Senior author Takaki Komiyama said, “When you have two coffee shops to choose from, no one is telling you which one to go to—you rely on the internal value in order to choose one over the other. How the brain maintains this value information—and how it might be different in healthy and disease states—could be relevant in clinical applications.”

During the study published in the journal Cell, scientists imaged more than 500 neurons across six brain regions in mice. The subsequent information trove of more than 45,000 recordings that enabled them to look at how value-related data is processed in each brain region. This vast data set led them to the RSC, an area in the outer layer of the cerebrum known as the cortex, which connects a range of brain networks and functions.

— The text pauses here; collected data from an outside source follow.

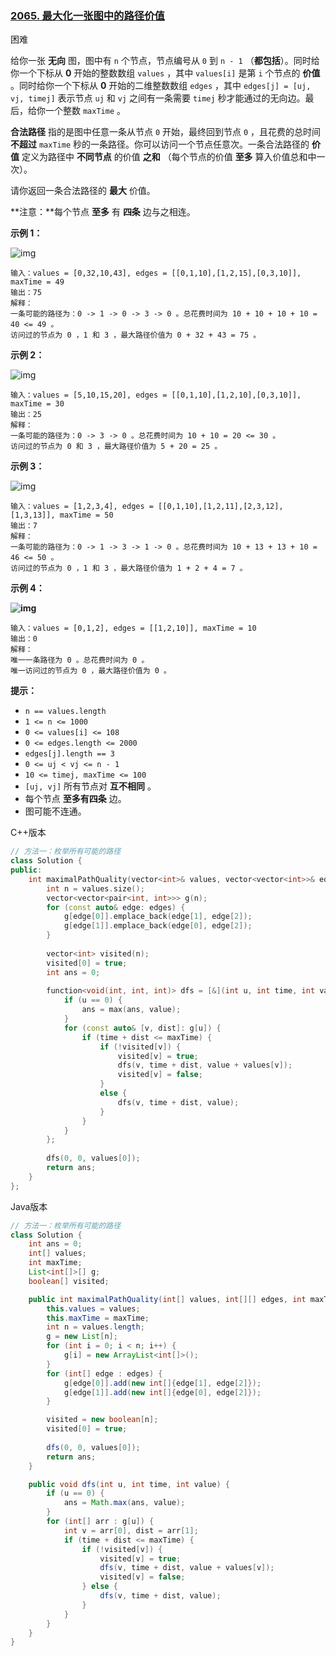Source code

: ### [2065. 最大化一张图中的路径价值](https://leetcode.cn/problems/maximum-path-quality-of-a-graph/)

困难

给你一张 **无向** 图，图中有 `n` 个节点，节点编号从 `0` 到 `n - 1` （**都包括**）。同时给你一个下标从 **0** 开始的整数数组 `values` ，其中 `values[i]` 是第 `i` 个节点的 **价值** 。同时给你一个下标从 **0** 开始的二维整数数组 `edges` ，其中 `edges[j] = [uj, vj, timej]` 表示节点 `uj` 和 `vj` 之间有一条需要 `timej` 秒才能通过的无向边。最后，给你一个整数 `maxTime` 。

**合法路径** 指的是图中任意一条从节点 `0` 开始，最终回到节点 `0` ，且花费的总时间 **不超过** `maxTime` 秒的一条路径。你可以访问一个节点任意次。一条合法路径的 **价值** 定义为路径中 **不同节点** 的价值 **之和** （每个节点的价值 **至多** 算入价值总和中一次）。

请你返回一条合法路径的 **最大** 价值。

**注意：**每个节点 **至多** 有 **四条** 边与之相连。

**示例 1：**

![img](https://assets.leetcode.com/uploads/2021/10/19/ex1drawio.png)

```
输入：values = [0,32,10,43], edges = [[0,1,10],[1,2,15],[0,3,10]], maxTime = 49
输出：75
解释：
一条可能的路径为：0 -> 1 -> 0 -> 3 -> 0 。总花费时间为 10 + 10 + 10 + 10 = 40 <= 49 。
访问过的节点为 0 ，1 和 3 ，最大路径价值为 0 + 32 + 43 = 75 。
```

**示例 2：**

![img](https://assets.leetcode.com/uploads/2021/10/19/ex2drawio.png)

```
输入：values = [5,10,15,20], edges = [[0,1,10],[1,2,10],[0,3,10]], maxTime = 30
输出：25
解释：
一条可能的路径为：0 -> 3 -> 0 。总花费时间为 10 + 10 = 20 <= 30 。
访问过的节点为 0 和 3 ，最大路径价值为 5 + 20 = 25 。
```

**示例 3：**

![img](https://assets.leetcode.com/uploads/2021/10/19/ex31drawio.png)

```
输入：values = [1,2,3,4], edges = [[0,1,10],[1,2,11],[2,3,12],[1,3,13]], maxTime = 50
输出：7
解释：
一条可能的路径为：0 -> 1 -> 3 -> 1 -> 0 。总花费时间为 10 + 13 + 13 + 10 = 46 <= 50 。
访问过的节点为 0 ，1 和 3 ，最大路径价值为 1 + 2 + 4 = 7 。
```

**示例 4：**

**![img](https://assets.leetcode.com/uploads/2021/10/21/ex4drawio.png)**

```
输入：values = [0,1,2], edges = [[1,2,10]], maxTime = 10
输出：0
解释：
唯一一条路径为 0 。总花费时间为 0 。
唯一访问过的节点为 0 ，最大路径价值为 0 。
```

**提示：**

- `n == values.length`
- `1 <= n <= 1000`
- `0 <= values[i] <= 108`
- `0 <= edges.length <= 2000`
- `edges[j].length == 3 `
- `0 <= uj < vj <= n - 1`
- `10 <= timej, maxTime <= 100`
- `[uj, vj]` 所有节点对 **互不相同** 。
- 每个节点 **至多有四条** 边。
- 图可能不连通。

C++版本

```c++
// 方法一：枚举所有可能的路径
class Solution {
public:
    int maximalPathQuality(vector<int>& values, vector<vector<int>>& edges, int maxTime) {
        int n = values.size();
        vector<vector<pair<int, int>>> g(n);
        for (const auto& edge: edges) {
            g[edge[0]].emplace_back(edge[1], edge[2]);
            g[edge[1]].emplace_back(edge[0], edge[2]);
        }
        
        vector<int> visited(n);
        visited[0] = true;
        int ans = 0;
        
        function<void(int, int, int)> dfs = [&](int u, int time, int value) {
            if (u == 0) {
                ans = max(ans, value);
            }
            for (const auto& [v, dist]: g[u]) {
                if (time + dist <= maxTime) {
                    if (!visited[v]) {
                        visited[v] = true;
                        dfs(v, time + dist, value + values[v]);
                        visited[v] = false;
                    }
                    else {
                        dfs(v, time + dist, value);
                    }
                }
            }
        };
        
        dfs(0, 0, values[0]);
        return ans;
    }
};
```

Java版本

```java
// 方法一：枚举所有可能的路径
class Solution {
    int ans = 0;
    int[] values;
    int maxTime;
    List<int[]>[] g;
    boolean[] visited;

    public int maximalPathQuality(int[] values, int[][] edges, int maxTime) {
        this.values = values;
        this.maxTime = maxTime;
        int n = values.length;
        g = new List[n];
        for (int i = 0; i < n; i++) {
            g[i] = new ArrayList<int[]>();
        }
        for (int[] edge : edges) {
            g[edge[0]].add(new int[]{edge[1], edge[2]});
            g[edge[1]].add(new int[]{edge[0], edge[2]});
        }

        visited = new boolean[n];
        visited[0] = true;
        
        dfs(0, 0, values[0]);
        return ans;
    }

    public void dfs(int u, int time, int value) {
        if (u == 0) {
            ans = Math.max(ans, value);
        }
        for (int[] arr : g[u]) {
            int v = arr[0], dist = arr[1];
            if (time + dist <= maxTime) {
                if (!visited[v]) {
                    visited[v] = true;
                    dfs(v, time + dist, value + values[v]);
                    visited[v] = false;
                } else {
                    dfs(v, time + dist, value);
                }
            }
        }
    }
}
```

Komiyama said, “We found that the RSC, which previously had not been studied in the context of value-based decision-making, showed the strongest value information most persistently over time. These were unique characteristics.”

To reach the conclusion that RSC is used for decision-making, scientists inactivated the RSC using a technique called optogenetics, which uses light-activatable proteins to manipulate neural activity. Scientists found that the mice did not remember what happened in previous experiences.

Lead author Ryoma Hattori said, “Basically, we made the mice forget the recent history by inactivating this particular RSC area.”

Scientists are now studying the way the RSC communicates with other brain systems to establish and maintain value-based activity patterns.

Komiyama said, “Science’s recent capacity to record and study massive data sets opens new windows to our understanding of basic neurological functions.”

“Previously these types of experiments were with one neuron at a time, which was simple to analyze. Technological advances are allowing new experiments with thousands and thousands of recordings of neuronal activity that can be related to various features of behavior. I’m sure we’re still just scratching the surface of these complex data so the next new challenge has become big data analysis.”